Expertise
I am currently working on a number of topics broadly falling under the umbrella of “impacts to water resources in a changing climate”. This entails a range of different projects.
One project involves the quantification of residential wells that my go dry during drought. Unlike public water supplies, residential wells are not regulated (besides some basic reporting when initially installed) so there is little information on the vulnerability of groundwater reliant homes to possible reductions in future recharge. This project relates measures of drought in a given region (i.e. the US Drought Monitor and USGS monitoring wells) to the number of new wells drilled each year in that same region, evaluating whether the number of new wells being drilled increases during period of drought.
Another project focuses on developing low-power sensors to measure sap flow in trees. Sap flow is a measure of how much water a tree is using. While sap flow sensors have been around for decades, nearly all to date require bulky car batteries or solar panels to power them. This limits where the sensors can be placed, whether in wild forests or urban areas. Led by PhD student Justin Beslity, this project has developed low-power sensors that are powered by rechargeable AA batteries, allowing for sensor placement in remote locations or in highly populated areas where the sensors can be kept out of sight. This project has also entailed improving the general methodology of sap flow measurements via the heat pulse technique by developing custom probes that better quantify radial variability in sap flow across the tree trunk and by using a custom drill guide that ensures probes are perfectly aligned when installed in the tree.

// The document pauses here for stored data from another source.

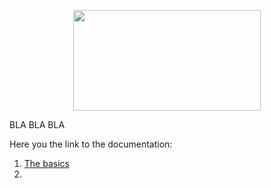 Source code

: 
<p align="center">
<a><img src="https://vgulisano.files.wordpress.com/2017/07/liebre.jpg?w=300" alt="" width="300" height="161" /></a>
</p>

BLA BLA BLA

Here you the link to the documentation:

1. [The basics](docs/basics.md)
2. 
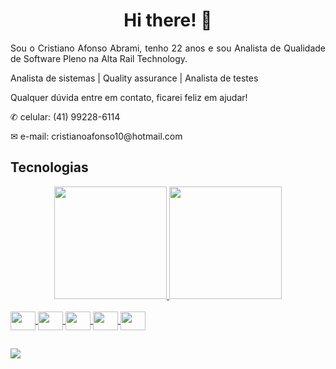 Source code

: <h1 align="center">Hi there! 👋</h1>
<p align="justify">Sou o Cristiano Afonso Abrami, tenho 22 anos e sou Analista de Qualidade de Software Pleno na Alta Rail Technology.</p>
<p align="justify">Analista de sistemas | Quality assurance | Analista de testes</p>
<p align="justify">Qualquer dúvida entre em contato, ficarei feliz em ajudar!</p>
<p align="justify">✆ celular: (41) 99228-6114</p>
<p align="justify">✉ e-mail: cristianoafonso10@hotmail.com</p>

<h2>Tecnologias</h2>
<div align="center">
  <a href="https://github.com/CrisAbrami">
    <img height="180em" src="https://github-readme-stats.vercel.app/api?username=CrisAbrami&show_icons=true&theme=dark&include_all_commits=true&count_private=true"/>
  <img height="180em" src="https://github-readme-stats.vercel.app/api/top-langs/?username=CrisAbrami&layout=compact&langs_count=7&theme=dracula"/>
</div>
<div style="display: inline_block"><br>
    <img align="center" alt="" height="30" width="40" src="https://bstqb.org.br/b9/img/selos/sign-FL.png">
    <img align="center" alt="" height="30" width="40" src="https://bstqb.org.br/b9/img/selos/sign-AcT.png">
    <img align="center" alt="" height="30" width="40" src="https://miro.medium.com/max/806/1*NvPgYjeU1dR4cDlYOBsszA.png">
    <img align="center" alt="" height="30" width="40" src="https://arctouch.com/wp-content/uploads/2021/02/robot-framework-test-automation-blog-1024x576.png">
    <img align="center" alt="" height="30" width="40" src="https://blog.scottlogic.com/bquinn/assets/jmeter.png">  
  <!-- <img align="right" alt="Rafa-pic" height="100" style="border-radius:50px;" src="https://miro.medium.com/max/1400/1*nEwEHNSUrakbfCkaC_Vgzw.jpeg"> -->
</div>
  
  ##
 
<div> 
  <a href="https://www.linkedin.com/in/cristiano-abrami/" target="_blank"><img src="https://img.shields.io/badge/-LinkedIn-%230077B5?style=for-the-badge&logo=linkedin&logoColor=white" target="_blank"></a> 
</div>
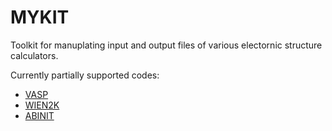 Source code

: # MYKIT

Toolkit for manuplating input and output files of various electornic structure calculators.

Currently partially supported codes:

- [VASP](http://www.vasp.at/)
- [WIEN2K](http://susi.theochem.tuwien.ac.at/)
- [ABINIT](https://www.abinit.org/)

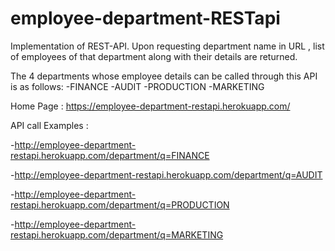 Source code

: # employee-department-RESTapi
Implementation of REST-API. Upon requesting department name in URL , list of employees of that department along with their details are returned.

The 4 departments whose employee details can be called through this API is as follows:
    -FINANCE
    -AUDIT
    -PRODUCTION
    -MARKETING

Home Page : https://employee-department-restapi.herokuapp.com/


API call Examples :

-http://employee-department-restapi.herokuapp.com/department/q=FINANCE

-http://employee-department-restapi.herokuapp.com/department/q=AUDIT

-http://employee-department-restapi.herokuapp.com/department/q=PRODUCTION

-http://employee-department-restapi.herokuapp.com/department/q=MARKETING

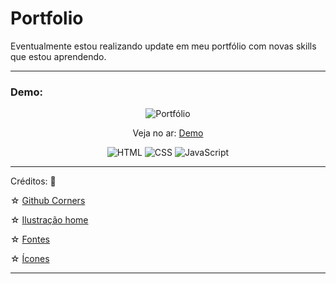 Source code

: # Portfolio  
Eventualmente estou realizando update 
em meu portfólio com novas skills que estou
aprendendo.
***
 ### Demo:

<p align="center">
  <img src="assets/demo/demo.gif" alt="Portfólio" />
</p>

<p align="center">
 Veja no ar: <a href="https://aglair.netlify.app/">Demo</a>
</p>

<p align="center">
 <img src="https://img.shields.io/badge/HTML5-E34F26?style=for-the-badge&logo=html5&logoColor=white" alt="HTML">
  <img src="https://img.shields.io/badge/CSS3-1572B6?style=for-the-badge&logo=css3&logoColor=white" alt="CSS">
  <img src="https://img.shields.io/badge/JavaScript-F7DF1E?style=for-the-badge&logo=javascript&logoColor=black" alt="JavaScript">
</p>

***
Créditos: 🌟

☆ [Github Corners](https://tholman.com/github-corners/)

☆ [Ilustração home](https://www.drawkit.com/)

☆ [Fontes](https://fonts.google.com/)

☆ [Ícones](https://iconsvg.xyz/)
***
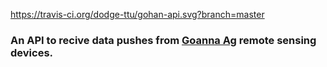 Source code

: https://travis-ci.org/dodge-ttu/gohan-api.svg?branch=master
<h3>An API to recive data pushes from <a href="https://www.goannaag.com.au/">Goanna Ag</a> remote sensing devices.</h3> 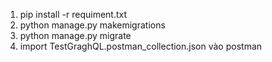 1. pip install -r requiment.txt
2. python manage.py makemigrations
3. python manage.py migrate
4. import TestGraghQL.postman_collection.json vào postman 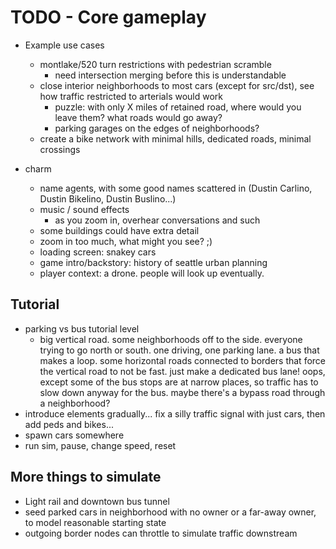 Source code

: # TODO - Core gameplay

- Example use cases
	- montlake/520 turn restrictions with pedestrian scramble
		- need intersection merging before this is understandable
	- close interior neighborhoods to most cars (except for src/dst), see how traffic restricted to arterials would work
		- puzzle: with only X miles of retained road, where would you leave them? what roads would go away?
		- parking garages on the edges of neighborhoods?
	- create a bike network with minimal hills, dedicated roads, minimal crossings

- charm
	- name agents, with some good names scattered in (Dustin Carlino, Dustin Bikelino, Dustin Buslino...)
	- music / sound effects
		- as you zoom in, overhear conversations and such
	- some buildings could have extra detail
	- zoom in too much, what might you see? ;)
	- loading screen: snakey cars
	- game intro/backstory: history of seattle urban planning
	- player context: a drone. people will look up eventually.

## Tutorial

- parking vs bus tutorial level
	- big vertical road. some neighborhoods off to the side. everyone trying to go north or south. one driving, one parking lane. a bus that makes a loop. some horizontal roads connected to borders that force the vertical road to not be fast. just make a dedicated bus lane! oops, except some of the bus stops are at narrow places, so traffic has to slow down anyway for the bus. maybe there's a bypass road through a neighborhood?
- introduce elements gradually... fix a silly traffic signal with just cars, then add peds and bikes...
- spawn cars somewhere
- run sim, pause, change speed, reset

## More things to simulate

- Light rail and downtown bus tunnel
- seed parked cars in neighborhood with no owner or a far-away owner, to model reasonable starting state
- outgoing border nodes can throttle to simulate traffic downstream
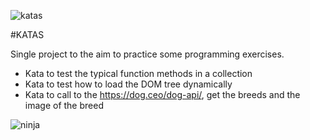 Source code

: ![katas](https://pbs.twimg.com/media/DOwB_dAX4AAQa7h.png)

#KATAS

Single project to the aim to practice some programming exercises.

* Kata to test the typical function methods in a collection
* Kata to test how to load the DOM tree dynamically
* Kata to call to the https://dog.ceo/dog-api/, get the breeds and the image of the breed


![ninja](https://www.drupal.org/files/project-images/Ninja_Happy800.png)


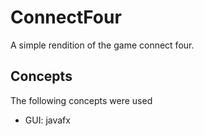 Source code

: # ConnectFour
A simple rendition of the game connect four.

## Concepts
The following concepts were used

* GUI: javafx
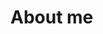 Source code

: # About me

<!-- 

<!--
**Rider-io/rider-io** is a ✨ _special_ ✨ repository because its `README.md` (this file) appears on your GitHub profile.

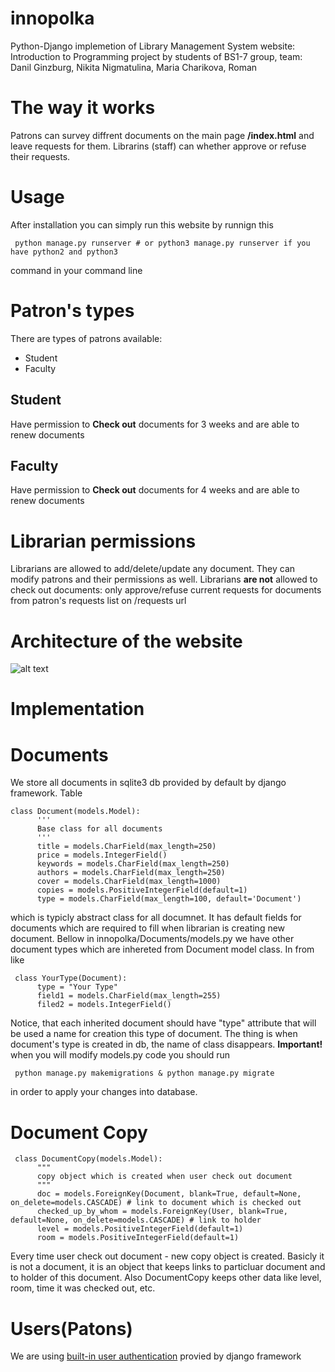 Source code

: # innopolka
Python-Django implemetion of Library Management System website: 
Introduction to Programming project by students of BS1-7 group, team: Danil Ginzburg, Nikita Nigmatulina,
Maria Charikova, Roman

# The way it works
Patrons can survey diffrent documents on the main page <strong>/index.html</strong> and leave requests for them. Librarins (staff) can whether 
approve or refuse their requests. 

# Usage
After installation you can simply run this website by runnign this

     python manage.py runserver # or python3 manage.py runserver if you have python2 and python3
     
command in your command line

# Patron's types
There are types of patrons available: 
<ul>
  <li> Student </li>
  <li> Faculty </li>
</ul>

## Student
Have permission to <strong>Check out</strong> documents for 3 weeks and are able to renew documents
## Faculty
Have permission to <strong>Check out</strong> documents for 4 weeks and are able to renew documents
# Librarian permissions
Librarians are allowed to add/delete/update any document. They can modify patrons and their permissions as well.
Librarians <strong>are not</strong> allowed to check out documents: only approve/refuse current requests for documents from 
patron's requests list on /requests url
  
# Architecture of the website
![alt text](https://github.com/charikova/innopolka/blob/master/architecture%20project.png)
# Implementation
# Documents
We store all documents in sqlite3 db provided by default by django framework. 
Table 

    class Document(models.Model):
          '''
          Base class for all documents
          '''
          title = models.CharField(max_length=250)
          price = models.IntegerField()
          keywords = models.CharField(max_length=250)
          authors = models.CharField(max_length=250)
          cover = models.CharField(max_length=1000)
          copies = models.PositiveIntegerField(default=1)
          type = models.CharField(max_length=100, default='Document')

which is typicly abstract class for all documnet. It has default fields for documents which are 
required to fill when librarian is creating new document.
Bellow in innopolka/Documents/models.py we have other document types which are inhereted from 
Document model class. In from like

     class YourType(Document):
          type = "Your Type"
          field1 = models.CharField(max_length=255)
          filed2 = models.IntegerField()
          
Notice, that each inherited document should have "type" attribute that will be used a name for 
creation this type of document. The thing is when document's type is created in db, the name of 
class disappears.
<strong>Important!</strong> when you will modify models.py code you should run

     python manage.py makemigrations & python manage.py migrate
     
in order to apply your changes into database.
# Document Copy
     class DocumentCopy(models.Model):
          """
          copy object which is created when user check out document
          """
          doc = models.ForeignKey(Document, blank=True, default=None, on_delete=models.CASCADE) # link to document which is checked out
          checked_up_by_whom = models.ForeignKey(User, blank=True, default=None, on_delete=models.CASCADE) # link to holder
          level = models.PositiveIntegerField(default=1)
          room = models.PositiveIntegerField(default=1)

Every time user check out document - new copy object is created. Basicly it is not a document, it is
an object that keeps links to particluar document and to holder of this document. Also DocumentCopy
keeps other data like level, room, time it was checked out, etc.
# Users(Patons)
We are using <a href="https://docs.djangoproject.com/en/2.0/topics/auth/">built-in user authentication</a> provied by django framework
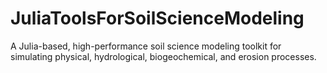 # JuliaToolsForSoilScienceModeling
A Julia-based, high-performance soil science modeling toolkit for simulating physical, hydrological, biogeochemical, and erosion processes.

A third project considers new ways to evaluate the effectiveness of agricultural best management practices (BMPs), especially when considered at the watershed scale. A changing climate may modify rainfall patterns, changing nutrient loading to waterbodies. BMPs are a potential way to mitigate this nutrient loading. While BMP effects are often directly measured at the scale of individual BMPs, at the watershed scale most assessment is done by modeling. However, meta-analyses have revealed that standard modeling almost always identifies better results than attempts at more direct analysis using measured data. This project considers ways to integrate simple models with water quality data to more transparently explore watershed scale BMP function.